Wednesday, July 12, 2006

Bracken Library: Yesterday and Today

Over the past 25 years, I have seen many changes at Ball State University, and I continue to marvel at its beauty. The design and architecture, the beautification of the north end of campus, and the positive changes at Bracken Library are impressive.

As the first female in my family to enroll in college, I could not wait to visit Bracken Library. The building was only five years old in the early '80s when I began my studies. I loved to roam through the stacks and I enjoyed curling up with a book in a chair near Bracken’s north windows, as students still do today.

I remember thinking how fortunate I was to live in a country that values learning and study.

Research was done manually or was librarian-mediated using Dialog’s databases. Copies of the familiar green Reader’s Guide were always in use, and self-service searching using InfoTrac. I would gather all of these pages and take them to the photocopier. My pocket was heavy with dimes especially if I had a lot of research. Surprisingly, copies still cost a dime today!

The sound I remember most was the loud tapping of dot matrix impact printers. A long wait in line was the norm for those who visited the library during busy times as there were only a few computers at Bracken in the '80s. Not so today, since there are about 350 public computers for use.

I commuted with another student, so our daily meeting place was often at the vending area in Bracken where I would purchase chicken broth or a cup of coffee for a quarter for the ride home. Similar machines are still in the same place, although cappuccino replaces the chicken broth today.

In summer, the life that fills the rooms and walkways of campus and the library were not the same, and it was an odd sensation to feel so alone in such a big place. It was as if the library was resting, waiting for the next generation of young minds to enter and put it to the test.

Now as I round the beautiful spiral staircase at Bracken, I smile as memories of trekking up and down those stairs with a heavy load of books come back to me. I am amazed at how technology has changed the very act of research and how the physical process of completing a project has become so efficient, thanks to computers and help from librarians.
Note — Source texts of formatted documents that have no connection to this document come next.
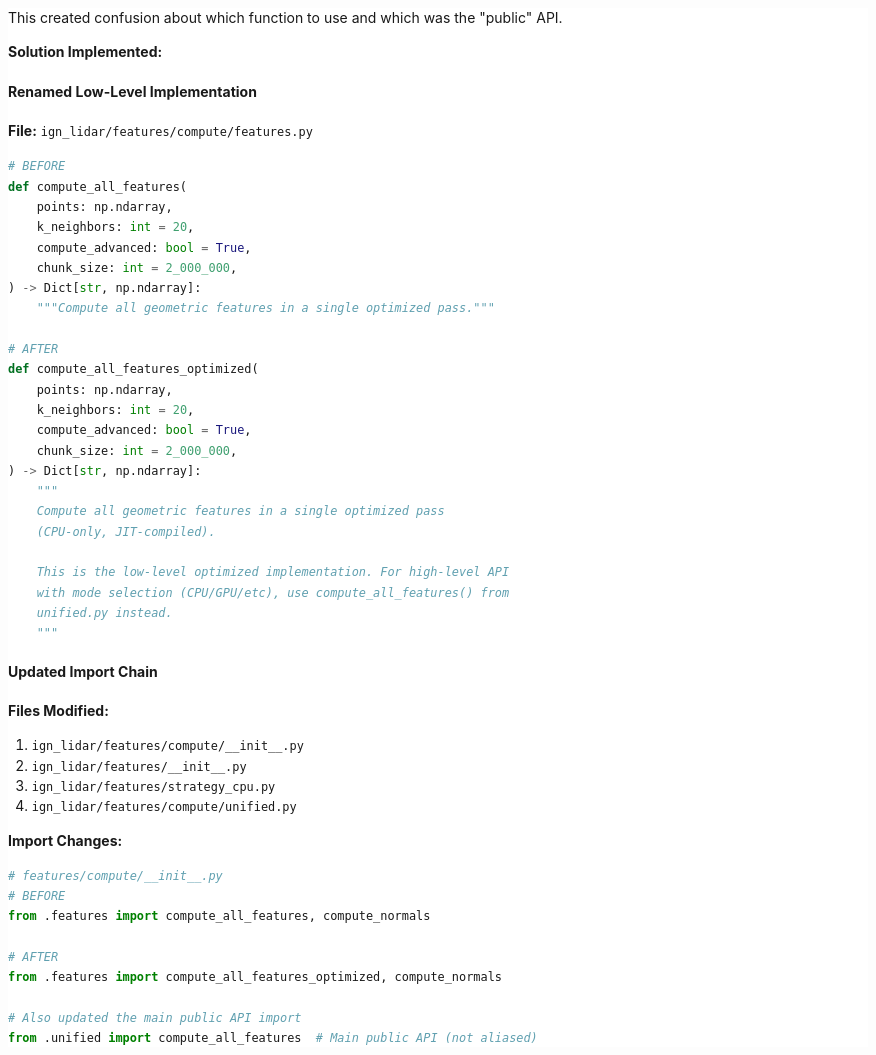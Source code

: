 This created confusion about which function to use and which was the "public" API.

**Solution Implemented:**

#### **Renamed Low-Level Implementation**

**File:** `ign_lidar/features/compute/features.py`

```python
# BEFORE
def compute_all_features(
    points: np.ndarray,
    k_neighbors: int = 20,
    compute_advanced: bool = True,
    chunk_size: int = 2_000_000,
) -> Dict[str, np.ndarray]:
    """Compute all geometric features in a single optimized pass."""

# AFTER
def compute_all_features_optimized(
    points: np.ndarray,
    k_neighbors: int = 20,
    compute_advanced: bool = True,
    chunk_size: int = 2_000_000,
) -> Dict[str, np.ndarray]:
    """
    Compute all geometric features in a single optimized pass
    (CPU-only, JIT-compiled).
    
    This is the low-level optimized implementation. For high-level API
    with mode selection (CPU/GPU/etc), use compute_all_features() from
    unified.py instead.
    """
```

#### **Updated Import Chain**

**Files Modified:**
1. `ign_lidar/features/compute/__init__.py`
2. `ign_lidar/features/__init__.py`
3. `ign_lidar/features/strategy_cpu.py`
4. `ign_lidar/features/compute/unified.py`

**Import Changes:**

```python
# features/compute/__init__.py
# BEFORE
from .features import compute_all_features, compute_normals

# AFTER
from .features import compute_all_features_optimized, compute_normals

# Also updated the main public API import
from .unified import compute_all_features  # Main public API (not aliased)
```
When I returned to campus in the late '90s for graduate work, Bracken Library, the Whitinger College of Business, and the College of Architecture and Planning were still fairly distant locations on campus. However, that was quickly changing.

Fast forward to the present: the Atrium, the Bell and Ball buildings, the new music building and parking garage have forever changed the face of Ball State’s campus. And there is a much-needed new dormitory under construction that will house more students who come to Ball State and to Bracken Library to explore, research, and discover.

It occurs to me that one of the differences between the libraries of yesterday and today is that focus has shifted from collection to place. That is, libraries today are less focused on the number of items in the collection and more focused on providing quick and easy access to resources in a welcoming environment.

I feel proud to have attended Ball State, a great university with a beautiful campus and great library system that prepared me for my profession. I am confident that my daughter who is studying speech pathology at Ball State will have similar feelings as she finishes her studies and someday visits her alma mater.

I am honored to work at the University Libraries, a campus information center that serves to enrich students’ minds and help them in their academic lives. It will not be long until a new group of students – the Class of 2010 – will fill the university with their energy, dreams, and hopes.